WHAT YOU WILL DO :: Copy out every line holding the string "easy" from the records below.

Data items ::
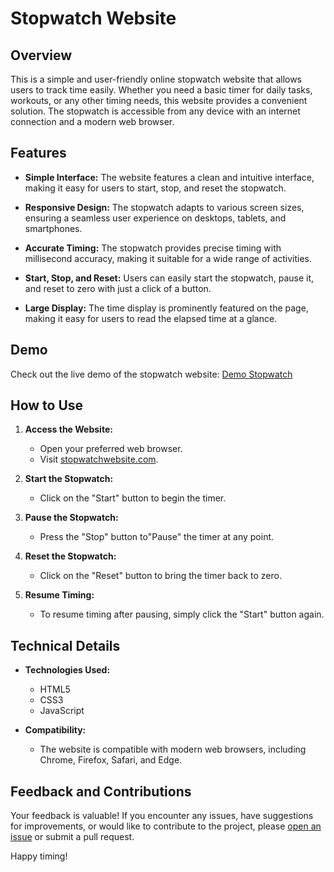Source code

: # Stopwatch Website

## Overview

This is a simple and user-friendly online stopwatch website that allows users to track time easily. Whether you need a basic timer for daily tasks, workouts, or any other timing needs, this website provides a convenient solution. The stopwatch is accessible from any device with an internet connection and a modern web browser.

## Features

- **Simple Interface:** The website features a clean and intuitive interface, making it easy for users to start, stop, and reset the stopwatch.
  
- **Responsive Design:** The stopwatch adapts to various screen sizes, ensuring a seamless user experience on desktops, tablets, and smartphones.

- **Accurate Timing:** The stopwatch provides precise timing with millisecond accuracy, making it suitable for a wide range of activities.

- **Start, Stop, and Reset:** Users can easily start the stopwatch, pause it, and reset to zero with just a click of a button.

- **Large Display:** The time display is prominently featured on the page, making it easy for users to read the elapsed time at a glance.

## Demo

Check out the live demo of the stopwatch website: [Demo Stopwatch](https://suryaprakash-gadi.github.io/Stop-Watch-Website/)

## How to Use

1. **Access the Website:**
   - Open your preferred web browser.
   - Visit [stopwatchwebsite.com](https://suryaprakash-gadi.github.io/Stop-Watch-Website/).

2. **Start the Stopwatch:**
   - Click on the "Start" button to begin the timer.

3. **Pause the Stopwatch:**
   - Press the "Stop" button to"Pause" the timer at any point.

4. **Reset the Stopwatch:**
   - Click on the "Reset" button to bring the timer back to zero.

5. **Resume Timing:**
   - To resume timing after pausing, simply click the "Start" button again.

## Technical Details

- **Technologies Used:**
  - HTML5
  - CSS3
  - JavaScript

- **Compatibility:**
  - The website is compatible with modern web browsers, including Chrome, Firefox, Safari, and Edge.

## Feedback and Contributions

Your feedback is valuable! If you encounter any issues, have suggestions for improvements, or would like to contribute to the project, please [open an issue](https://github.com/suryaprakash-Gadi/Stop-Watch-Website/issues) or submit a pull request.

Happy timing!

YOUR SOLUTION ::
- **Simple Interface:** The website features a clean and intuitive interface, making it easy for users to start, stop, and reset the stopwatch.
- **Large Display:** The time display is prominently featured on the page, making it easy for users to read the elapsed time at a glance.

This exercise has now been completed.